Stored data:

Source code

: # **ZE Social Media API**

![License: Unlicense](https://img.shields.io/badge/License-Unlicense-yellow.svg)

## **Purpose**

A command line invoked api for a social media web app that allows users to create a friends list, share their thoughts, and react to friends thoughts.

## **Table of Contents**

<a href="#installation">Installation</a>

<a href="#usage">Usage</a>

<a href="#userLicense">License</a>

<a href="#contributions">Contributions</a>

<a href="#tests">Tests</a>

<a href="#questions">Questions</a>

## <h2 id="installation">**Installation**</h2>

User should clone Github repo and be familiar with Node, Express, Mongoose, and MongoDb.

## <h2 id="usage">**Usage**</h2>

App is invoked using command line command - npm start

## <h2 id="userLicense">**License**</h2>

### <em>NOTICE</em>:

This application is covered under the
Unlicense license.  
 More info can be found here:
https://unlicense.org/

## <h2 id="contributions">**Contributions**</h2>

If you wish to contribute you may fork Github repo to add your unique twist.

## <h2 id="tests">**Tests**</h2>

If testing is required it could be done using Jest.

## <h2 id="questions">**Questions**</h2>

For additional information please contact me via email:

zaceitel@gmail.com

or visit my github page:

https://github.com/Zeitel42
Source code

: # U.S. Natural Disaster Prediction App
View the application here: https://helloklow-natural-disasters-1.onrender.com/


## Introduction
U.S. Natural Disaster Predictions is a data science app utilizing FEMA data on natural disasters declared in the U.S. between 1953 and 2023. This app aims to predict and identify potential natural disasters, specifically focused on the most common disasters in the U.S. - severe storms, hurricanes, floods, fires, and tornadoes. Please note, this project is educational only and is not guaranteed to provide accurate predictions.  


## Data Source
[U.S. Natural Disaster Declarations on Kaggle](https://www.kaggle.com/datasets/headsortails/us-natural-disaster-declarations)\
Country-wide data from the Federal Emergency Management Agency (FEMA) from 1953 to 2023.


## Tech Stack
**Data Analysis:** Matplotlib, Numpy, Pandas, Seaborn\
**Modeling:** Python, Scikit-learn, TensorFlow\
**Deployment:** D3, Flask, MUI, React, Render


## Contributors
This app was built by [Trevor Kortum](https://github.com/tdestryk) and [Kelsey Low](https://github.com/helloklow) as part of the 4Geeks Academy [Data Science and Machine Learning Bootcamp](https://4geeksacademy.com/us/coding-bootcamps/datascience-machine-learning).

Required work -
From the line containing "## Contributors" down to the last line, reproduce the records exactly. Include both ends.

Result -
## Contributors
This app was built by [Trevor Kortum](https://github.com/tdestryk) and [Kelsey Low](https://github.com/helloklow) as part of the 4Geeks Academy [Data Science and Machine Learning Bootcamp](https://4geeksacademy.com/us/coding-bootcamps/datascience-machine-learning).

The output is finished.